Tuesday last week was possibly the heaviest I have experienced since elected to Parliament in 2005. It was the first day of the second reading of the European Union (Notification of Withdrawal) Bill, the legislation that will take Britain out of the EU. I spent 11 hours on the front bench, making a note of all the contributions, preparing to deliver the winding-up the following day.

Mid afternoon, my muted iPhone began vibrating. It continued until well into the evening, alerting me to a string of e-mails from constituents and journalists, notifying me that part of the superstructure of Colwyn Bay pier had collapsed into the sea.

The condition of the pier has been an issue of concern for at least a decade. Its progressive deterioration has dismayed local residents, not least me. Over the past five years or so, the seafront has been improved, and the improvement continues. Yet the pier continues to disfigure the town, like a rotten tooth in the middle of an otherwise attractive smile. It is, quite simply, heartbreaking.

The pier is, of course, the responsibility of Conwy County Borough Council.

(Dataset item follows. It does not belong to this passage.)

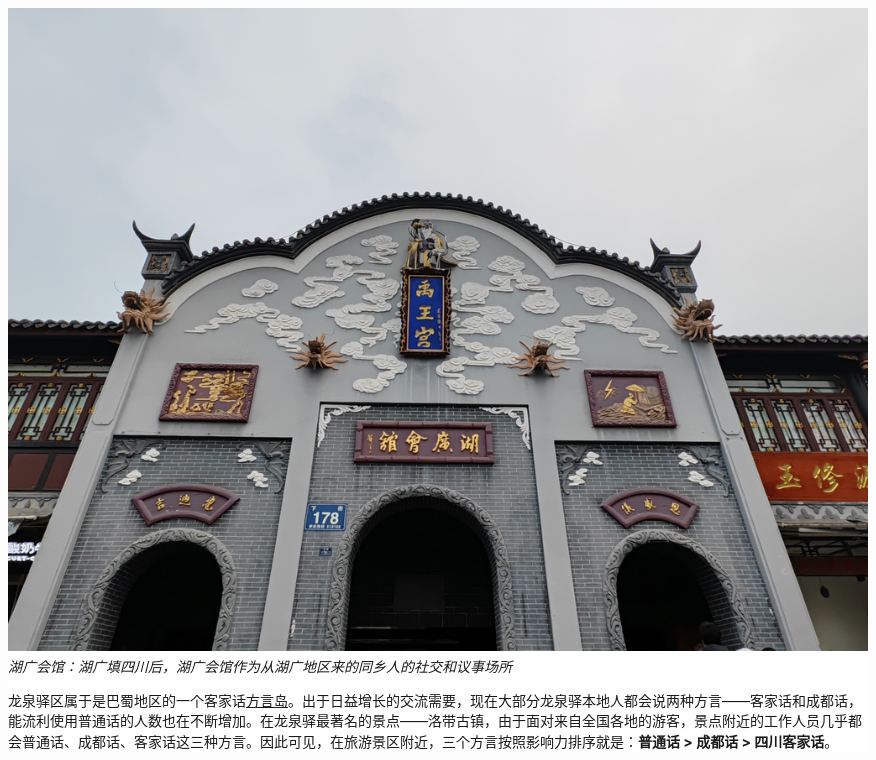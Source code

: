 ![湖广会馆](/img/湖广会馆.jpg)*湖广会馆：湖广填四川后，湖广会馆作为从湖广地区来的同乡人的社交和议事场所*

龙泉驿区属于是巴蜀地区的一个客家话[方言岛](https://zh.wikipedia.org/wiki/%E8%AF%AD%E8%A8%80%E5%B2%9B)。出于日益增长的交流需要，现在大部分龙泉驿本地人都会说两种方言——客家话和成都话，能流利使用普通话的人数也在不断增加。在龙泉驿最著名的景点——洛带古镇，由于面对来自全国各地的游客，景点附近的工作人员几乎都会普通话、成都话、客家话这三种方言。因此可见，在旅游景区附近，三个方言按照影响力排序就是：**普通话 > 成都话 > 四川客家话**。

They took on that responsibility entirely voluntarily, buying it from the Welsh Government with a view to restoring it, an ambition they have now abandoned in favour of demolition. Nobody made them buy it, but now that it is theirs, they have a duty to look after it. It is, after all, a listed building.

Bay of Colwyn Town Council would still like to see the pier restored and want to talk to the County Council about doing so. It is a matter of regret that that offer has been declined. However, it is now clear to all that the present state of affairs cannot continue. The pier simply cannot continue to disfigure the bay and present an increasing source of danger.

We are entitled to seek clarity from the County Council as to precisely what is going to happen to the pier. Furthermore, we need that clarity now. The local elections will be held in May, and Colwyn electors will no doubt weigh candidates’ proposals for the pier when they come to cast their votes.